The next day I had an appointment with my midwife, who to this day has remained one of the most supportive women I have ever met. She explained the situation further and gave it a name: “vanishing twin syndrome.” There was nothing we could do. I was put on rest for weeks to keep my remaining twin safe and to allow for our surviving baby to absorb the remnants of his sibling.

After researching vanishing twin syndrome I found many blogs about this very situation. The surviving twin absorbs their sibling often referred to as “becoming your own twin.” Many mamas have written about instances that occur when their surviving twin is older. The child will ask questions about their missing sibling because no matter what, twin telepathy can still be very real after one twin passes. My son is only 3.5 years old now and we have yet to field any questions about a missing sibling. I will not lie, I will never be ready to face that situation. I know that one day I will have to explain but I will cross that bridge when I get there. 

The Sunrise and Sunset

Losing one of my twins will always be one of the hardest journeys of my life. I was, and still am, heartbroken. However, I was immensely grateful to still have one of my babies survive. My grief came in waves and I knew I needed to seek help. I was given information on local support groups but I never attended. Despite desperately wanting to attend I knew that still being visibly pregnant would be a trigger for every woman in the room. I pushed through on my own and with the help of my family.

The day I stumbled across the terms “Sunrise” and “Sunset” babies gave me the little bit of closure I needed to move forward. The surviving twin is the sunrise baby because the sunrise brings a new day and a sense of hope. The twin that passes in the womb is the sunset baby because it symbolizes the end of the day and the slow fade of light.
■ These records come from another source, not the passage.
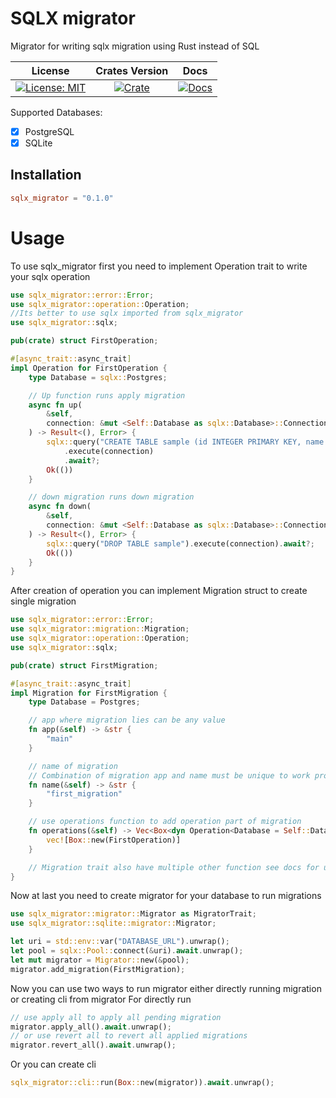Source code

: # SQLX migrator
Migrator for writing sqlx migration using Rust instead of SQL

| License | Crates Version | Docs |
| :---: | :---: | :---: |
| [![License: MIT][license_badge]][license_link] | [![Crate][cratesio_badge]][cratesio_link] | [![Docs][docsrs_badge]][docsrs_link] |

Supported Databases:
- [X] PostgreSQL
- [X] SQLite

## Installation

```toml
sqlx_migrator = "0.1.0"
```

# Usage

To use sqlx_migrator first you need to implement Operation trait to write your sqlx operation
```rust
use sqlx_migrator::error::Error;
use sqlx_migrator::operation::Operation;
//Its better to use sqlx imported from sqlx_migrator
use sqlx_migrator::sqlx;

pub(crate) struct FirstOperation;

#[async_trait::async_trait]
impl Operation for FirstOperation {
    type Database = sqlx::Postgres;

    // Up function runs apply migration
    async fn up(
        &self,
        connection: &mut <Self::Database as sqlx::Database>::Connection,
    ) -> Result<(), Error> {
        sqlx::query("CREATE TABLE sample (id INTEGER PRIMARY KEY, name TEXT)")
            .execute(connection)
            .await?;
        Ok(())
    }

    // down migration runs down migration
    async fn down(
        &self,
        connection: &mut <Self::Database as sqlx::Database>::Connection,
    ) -> Result<(), Error> {
        sqlx::query("DROP TABLE sample").execute(connection).await?;
        Ok(())
    }
}
```

After creation of operation you can implement Migration struct to create single migration

```rust
use sqlx_migrator::error::Error;
use sqlx_migrator::migration::Migration;
use sqlx_migrator::operation::Operation;
use sqlx_migrator::sqlx;

pub(crate) struct FirstMigration;

#[async_trait::async_trait]
impl Migration for FirstMigration {
    type Database = Postgres;

    // app where migration lies can be any value
    fn app(&self) -> &str {
        "main"
    }

    // name of migration
    // Combination of migration app and name must be unique to work properly
    fn name(&self) -> &str {
        "first_migration"
    }

    // use operations function to add operation part of migration
    fn operations(&self) -> Vec<Box<dyn Operation<Database = Self::Database>>> {
        vec![Box::new(FirstOperation)]
    }

    // Migration trait also have multiple other function see docs for usage
}
```

Now at last you need to create migrator for your database to run migrations
```rust
use sqlx_migrator::migrator::Migrator as MigratorTrait;
use sqlx_migrator::sqlite::migrator::Migrator;

let uri = std::env::var("DATABASE_URL").unwrap();
let pool = sqlx::Pool::connect(&uri).await.unwrap();
let mut migrator = Migrator::new(&pool);
migrator.add_migration(FirstMigration);
```

Now you can use two ways to run migrator either directly running migration or creating cli from migrator
For directly run
```rust
// use apply all to apply all pending migration
migrator.apply_all().await.unwrap();
// or use revert all to revert all applied migrations
migrator.revert_all().await.unwrap();
```
Or you can create cli
```rust
sqlx_migrator::cli::run(Box::new(migrator)).await.unwrap();
```

[license_badge]: https://img.shields.io/github/license/iamsauravsharma/sqlx_migrator.svg?style=for-the-badge
[license_link]: LICENSE

[cratesio_badge]: https://img.shields.io/crates/v/sqlx_migrator.svg?style=for-the-badge
[cratesio_link]: https://crates.io/crates/sqlx_migrator

[docsrs_badge]: https://img.shields.io/docsrs/sqlx_migrator/latest?style=for-the-badge
[docsrs_link]: https://docs.rs/sqlx_migrator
These terms and their symbolism for whatever reason have always given me hope. Time truly has helped heal my heart but the fault lines will forever remain.
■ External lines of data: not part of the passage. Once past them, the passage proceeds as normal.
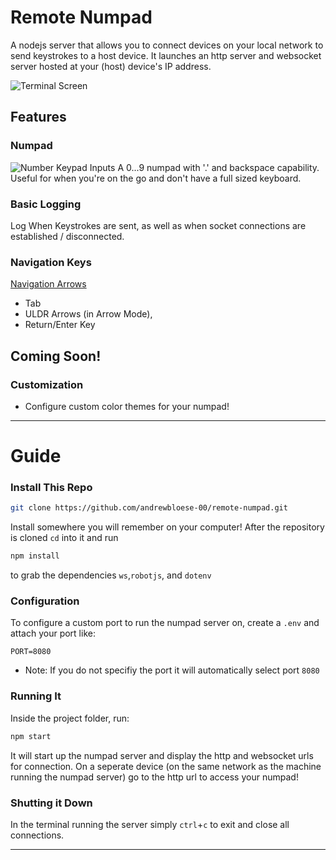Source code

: # Remote Numpad
A nodejs server that allows you to connect devices on your local network to send keystrokes to a host device. It launches an http server and websocket server hosted at your (host) device's IP address.

![Terminal Screen](https://firebasestorage.googleapis.com/v0/b/storeshit.appspot.com/o/numpad-js%2Fterm.png?alt=media&token=7f98635f-aaa7-4d87-bee9-688011acfca1)
## Features
### Numpad
![Number Keypad Inputs](https://firebasestorage.googleapis.com/v0/b/storeshit.appspot.com/o/numpad-js%2Fnums.jpg?alt=media&token=3972b7a6-08e6-440a-be4d-78317dc69086)
A 0...9 numpad with '.' and backspace capability. Useful for when you're on the go and don't have a full sized keyboard. 

### Basic Logging 
Log When Keystrokes are sent, as well as when socket connections are established / disconnected. 

### Navigation Keys 
[Navigation Arrows](https://firebasestorage.googleapis.com/v0/b/storeshit.appspot.com/o/numpad-js%2Farrows.jpg?alt=media&token=6d21ea4f-51f0-4c9d-85c0-8bcb6524e8d2)
 - Tab
 - ULDR Arrows (in Arrow Mode), 
 - Return/Enter Key



## Coming Soon!
### Customization
- Configure custom color themes for your numpad! 



****

# Guide 

### Install This Repo

```bash
git clone https://github.com/andrewbloese-00/remote-numpad.git
```
Install somewhere you will remember on your computer! After the repository is cloned `cd` into it and run 
```bash
npm install
```
to grab the dependencies `ws`,`robotjs`, and `dotenv`

### Configuration 
To configure a custom port to run the numpad server on, create a `.env` and attach your port like: 
```
PORT=8080
```
* Note: If you do not specifiy the port it will automatically select port `8080`



### Running It
Inside the project folder, run:
```bash
npm start
```
It will start up the numpad server and display the http and websocket urls for connection. On a seperate device (on the same network as the machine running the numpad server) go to the http url to access your numpad!


### Shutting it Down
In the terminal running the server simply `ctrl`+`c` to exit and close all connections. 

****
My son, Teddy, is a twinless twin and his twin’s life, although short, will always matter. 


  1. While the circumstances were a bit different, I too have a twinless twin. He is 4 and his twin sister died of complications from Trisomy 18 about an hour and a half after birth. I have recently made sure we talk about her more and his older brother is helping with that, but it’s a tough situation to know what to do. Thank you for sharing your story because I know how hard it was to find resources at the time I was pregnant.
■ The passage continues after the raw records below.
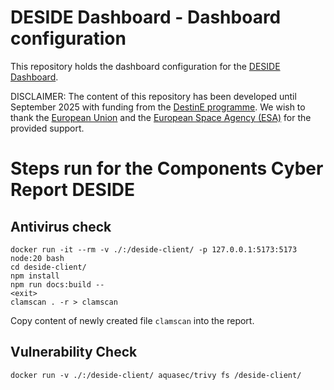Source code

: # DESIDE Dashboard - Dashboard configuration

This repository holds the dashboard configuration for the [DESIDE Dashboard](https://deside.eox.at/).

DISCLAIMER: The content of this repository has been developed until September 2025 with funding from the [DestinE programme](https://destination-earth.eu/). We wish to thank the [European Union](https://european-union.europa.eu/) and the [European Space Agency (ESA)](https://www.esa.int) for the provided support.

# Steps run for the Components Cyber Report DESIDE

## Antivirus check

```
docker run -it --rm -v ./:/deside-client/ -p 127.0.0.1:5173:5173 node:20 bash
cd deside-client/
npm install
npm run docs:build --
<exit>
clamscan . -r > clamscan
```

Copy content of newly created file `clamscan` into the report.

## Vulnerability Check

```
docker run -v ./:/deside-client/ aquasec/trivy fs /deside-client/
```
  2. Thank you for writing about this. My 10-year-old daughter is a Twinless Twin. We lost her brother at 11 weeks gestation, and our doctor said that she absorbed his cells. Until this blog, I had never heard the words sunrise and sunset baby, although I’m loving the phrase. My daughter started ‘seeing’ her twin brother (we have always known it was a boy even though it was too early to tell on ultrasound) when she was about 2 years old. She would always talk about the ‘boy’ in the fan in her room and how he wanted to play with her at night. She no longer sees him, but we feel his presence in our home, and both she and my younger daughter know they have a brother who watches over them.
    Today, on Infant Loss and Remembrance Day we pray for all families who have lost babies.

  3. I’ am so sorry for your loss and I can relate. A few days ago, I loss my Twin A due to pprom (preterm premature rupture of the membrane) at 19 weeks and 2 days gestation. I’ am so heartbroken but I know I have to hold on for her sister Twin B because she’s still thriving in my womb but the doctors are saying how unique my situation is that they don’t know what to do about the pregnancy going forward, its just a wait and see. I’ am terrified but still holding faith that everything will be okay with Baby B. Please keep me in your thoughts.

  4. Thank you for this. My almost two-year-old is a surviving twin. We found out at 12 weeks that his twin was “being absorbed.” Talk about horrible bedside manner! It was a complete blow. Here I was trying to process the loss of my baby, while at the same time trying to enjoy the rest of my ultrasound with my surviving twin. The guilt I felt for still being happy to have one baby, while mourning another, is hard to describe. It was an emotional roller-coaster and I still haven’t fully healed.